Security official says TTP is keen to hold talks in Mir Ali as area is stronghold, even in presence of security forces


Jamshed Baghwan March 24, 2014
Security official says TTP is keen to hold talks in Mir Ali as area is stronghold, even in presence of security forces PHOTO: EXPRESS/ FILE

PESHAWAR:


As the government makes its fourth overture to the Tehreek-e-Taliban Pakistan (TTP) in a series of peace accords and talks since 2004, Mir Ali in North Waziristan is tipped to be the likely venue for face-to-face talks.


The government, then led by former president Pervez Musharraf, first signed a peace pact – Shakai peace pact – in 2004 with Nek Muhammad Wazir of the Taliban. The government was represented former corps commander General Safadar at the time and the accord signed in a seminary. Wazir was killed in a drone strike in June 2004.

The Taliban were approached once more in February 2005, as the government reached out to Baitullah Mehsud. The agreement was signed once again by General Safdar at a primary school in Sararogha. Mehsud was also targeted in a US drone strike in August 2009.

In 2008, representatives of the ANP-led provincial government, including former information minister Mian Iftikhar Hussain and Afrasiyab Khattak, signed the Swat agreement with the Taliban in May.

There have also been a number of written and unwritten peace deals over the years, such as the ones negotiated with the North Waziristan-based commander Hafiz Gul Bahadar and Faqir Muhammad in Bajaur Agency after the August 2008 military operation.

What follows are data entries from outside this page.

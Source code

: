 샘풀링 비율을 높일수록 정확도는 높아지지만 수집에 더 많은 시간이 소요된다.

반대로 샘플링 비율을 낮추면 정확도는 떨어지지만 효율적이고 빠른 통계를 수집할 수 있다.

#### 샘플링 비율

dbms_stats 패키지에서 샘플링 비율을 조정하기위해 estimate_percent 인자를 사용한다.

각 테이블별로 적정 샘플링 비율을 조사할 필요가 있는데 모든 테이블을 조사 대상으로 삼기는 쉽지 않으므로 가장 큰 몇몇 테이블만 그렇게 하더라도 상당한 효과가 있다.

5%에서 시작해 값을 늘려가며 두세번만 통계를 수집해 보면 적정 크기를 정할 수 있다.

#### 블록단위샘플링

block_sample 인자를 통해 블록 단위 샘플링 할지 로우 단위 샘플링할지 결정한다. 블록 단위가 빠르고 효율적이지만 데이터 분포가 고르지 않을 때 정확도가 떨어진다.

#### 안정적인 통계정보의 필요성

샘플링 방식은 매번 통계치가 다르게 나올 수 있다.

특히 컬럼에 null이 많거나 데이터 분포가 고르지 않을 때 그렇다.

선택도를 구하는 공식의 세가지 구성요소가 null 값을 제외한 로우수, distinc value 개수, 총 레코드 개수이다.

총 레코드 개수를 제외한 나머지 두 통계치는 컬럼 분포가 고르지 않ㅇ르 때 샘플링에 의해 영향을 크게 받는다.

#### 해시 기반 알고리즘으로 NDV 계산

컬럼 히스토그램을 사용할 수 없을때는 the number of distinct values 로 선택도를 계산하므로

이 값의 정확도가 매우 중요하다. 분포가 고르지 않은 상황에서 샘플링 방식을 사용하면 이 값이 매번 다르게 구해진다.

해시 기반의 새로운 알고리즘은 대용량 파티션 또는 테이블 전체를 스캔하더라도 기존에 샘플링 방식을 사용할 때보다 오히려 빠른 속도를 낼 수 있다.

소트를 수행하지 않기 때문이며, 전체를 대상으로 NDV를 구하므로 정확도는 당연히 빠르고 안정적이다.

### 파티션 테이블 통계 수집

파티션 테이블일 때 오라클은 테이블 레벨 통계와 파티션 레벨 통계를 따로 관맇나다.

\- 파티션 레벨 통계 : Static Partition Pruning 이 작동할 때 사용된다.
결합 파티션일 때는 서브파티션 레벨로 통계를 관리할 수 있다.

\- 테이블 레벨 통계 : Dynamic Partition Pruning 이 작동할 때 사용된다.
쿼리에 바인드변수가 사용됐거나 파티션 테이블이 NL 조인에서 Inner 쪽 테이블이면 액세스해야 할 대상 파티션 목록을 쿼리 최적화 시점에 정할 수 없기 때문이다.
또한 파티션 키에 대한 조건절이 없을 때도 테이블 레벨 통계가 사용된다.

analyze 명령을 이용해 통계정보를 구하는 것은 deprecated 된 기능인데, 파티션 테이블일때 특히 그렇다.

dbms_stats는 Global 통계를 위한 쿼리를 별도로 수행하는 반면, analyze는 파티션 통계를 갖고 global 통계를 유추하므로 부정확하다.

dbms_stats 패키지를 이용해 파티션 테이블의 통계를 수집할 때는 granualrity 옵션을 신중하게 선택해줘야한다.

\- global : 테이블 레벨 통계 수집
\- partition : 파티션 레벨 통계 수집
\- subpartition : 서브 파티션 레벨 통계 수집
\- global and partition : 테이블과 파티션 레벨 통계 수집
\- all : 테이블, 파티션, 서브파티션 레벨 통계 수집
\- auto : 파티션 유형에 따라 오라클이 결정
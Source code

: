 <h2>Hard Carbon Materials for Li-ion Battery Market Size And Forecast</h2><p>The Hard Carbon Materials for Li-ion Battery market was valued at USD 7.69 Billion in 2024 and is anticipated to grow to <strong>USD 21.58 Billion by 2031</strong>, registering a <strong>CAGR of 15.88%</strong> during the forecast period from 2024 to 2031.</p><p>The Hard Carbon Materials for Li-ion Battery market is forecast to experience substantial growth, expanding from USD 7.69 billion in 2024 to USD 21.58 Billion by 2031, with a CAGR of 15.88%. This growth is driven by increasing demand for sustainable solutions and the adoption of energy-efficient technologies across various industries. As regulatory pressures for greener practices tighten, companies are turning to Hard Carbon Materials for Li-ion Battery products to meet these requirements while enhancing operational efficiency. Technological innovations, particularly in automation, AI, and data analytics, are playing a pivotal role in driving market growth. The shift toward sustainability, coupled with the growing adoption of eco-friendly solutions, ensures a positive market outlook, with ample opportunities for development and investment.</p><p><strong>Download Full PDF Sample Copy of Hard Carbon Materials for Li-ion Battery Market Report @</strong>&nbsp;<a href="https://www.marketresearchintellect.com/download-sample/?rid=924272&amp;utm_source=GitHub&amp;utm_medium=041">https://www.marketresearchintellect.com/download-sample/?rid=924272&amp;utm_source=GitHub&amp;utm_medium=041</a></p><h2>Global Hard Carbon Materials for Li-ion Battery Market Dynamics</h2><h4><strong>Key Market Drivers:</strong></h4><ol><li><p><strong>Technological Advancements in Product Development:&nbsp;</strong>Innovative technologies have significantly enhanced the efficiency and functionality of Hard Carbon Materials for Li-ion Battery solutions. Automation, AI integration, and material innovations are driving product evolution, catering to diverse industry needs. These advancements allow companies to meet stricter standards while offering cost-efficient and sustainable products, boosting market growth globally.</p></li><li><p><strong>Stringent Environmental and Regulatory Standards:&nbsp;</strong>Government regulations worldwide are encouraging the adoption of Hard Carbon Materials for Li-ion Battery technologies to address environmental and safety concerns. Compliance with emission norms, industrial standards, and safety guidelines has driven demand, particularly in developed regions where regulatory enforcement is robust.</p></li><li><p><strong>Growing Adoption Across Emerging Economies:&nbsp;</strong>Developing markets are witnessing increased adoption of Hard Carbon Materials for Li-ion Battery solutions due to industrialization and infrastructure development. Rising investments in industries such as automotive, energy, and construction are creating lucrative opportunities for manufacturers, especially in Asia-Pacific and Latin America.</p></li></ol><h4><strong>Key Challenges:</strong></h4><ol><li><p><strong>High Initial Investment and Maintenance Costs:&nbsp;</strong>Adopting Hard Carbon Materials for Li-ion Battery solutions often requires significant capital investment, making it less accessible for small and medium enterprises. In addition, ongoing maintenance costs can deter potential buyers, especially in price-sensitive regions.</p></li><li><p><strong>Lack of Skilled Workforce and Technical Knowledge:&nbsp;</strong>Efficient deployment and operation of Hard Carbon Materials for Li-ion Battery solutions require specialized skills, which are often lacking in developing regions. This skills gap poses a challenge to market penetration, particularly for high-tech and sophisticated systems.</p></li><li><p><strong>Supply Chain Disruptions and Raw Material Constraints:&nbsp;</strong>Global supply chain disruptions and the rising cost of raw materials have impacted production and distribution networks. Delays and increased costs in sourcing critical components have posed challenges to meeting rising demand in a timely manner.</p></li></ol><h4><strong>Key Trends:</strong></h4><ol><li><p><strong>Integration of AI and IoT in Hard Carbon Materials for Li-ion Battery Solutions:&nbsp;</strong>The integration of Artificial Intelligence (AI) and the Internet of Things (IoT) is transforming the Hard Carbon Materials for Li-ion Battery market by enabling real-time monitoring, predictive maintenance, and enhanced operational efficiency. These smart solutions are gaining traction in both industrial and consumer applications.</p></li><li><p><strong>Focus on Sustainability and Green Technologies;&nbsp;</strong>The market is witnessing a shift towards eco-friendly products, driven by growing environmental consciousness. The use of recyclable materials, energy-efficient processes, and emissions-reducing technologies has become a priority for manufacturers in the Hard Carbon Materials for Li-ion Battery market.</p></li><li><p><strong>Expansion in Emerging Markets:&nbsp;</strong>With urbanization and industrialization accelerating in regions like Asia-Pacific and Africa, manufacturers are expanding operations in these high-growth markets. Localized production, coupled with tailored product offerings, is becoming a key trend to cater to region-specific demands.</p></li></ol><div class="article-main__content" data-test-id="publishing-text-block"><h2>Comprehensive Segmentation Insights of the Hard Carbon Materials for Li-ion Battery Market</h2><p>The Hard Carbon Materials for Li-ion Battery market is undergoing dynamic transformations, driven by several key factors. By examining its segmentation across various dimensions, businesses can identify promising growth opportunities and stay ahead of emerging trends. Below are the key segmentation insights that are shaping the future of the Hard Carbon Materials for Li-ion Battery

The initial peace agreements signed by security officials were mostly tribe-based accords, involving the Ahmadzai Wazir tribe of South Waziristan and the Hafiz Gul Bahadar group, also from the same tribe.

A security official said the TTP is keen to hold talks in Mir Ali as the area is a stronghold, even in the presence of security forces. “The Taliban were reluctant to hold talks in the settled parts of Pakistan,” he said.

Security and Defence Analyst Brigadier (Retd) Mehmood Shah told The Express Tribune that the Taliban’s strategy encompasses an engagement with the Pakistan government until the withdrawal of US forces from Afghanistan by the end of 2014. “These militant groups have the backing of al Qaeda groups on this strategy in order to avoid any military operation,” Shah said.

“The government is making the effort because terrorism has caused immense damage to this country in all walks of life,” he said, adding that the Taliban are likely to be asked to dismantle all the networks involved in attacks.

Published in The Express Tribune, March 24th, 2014.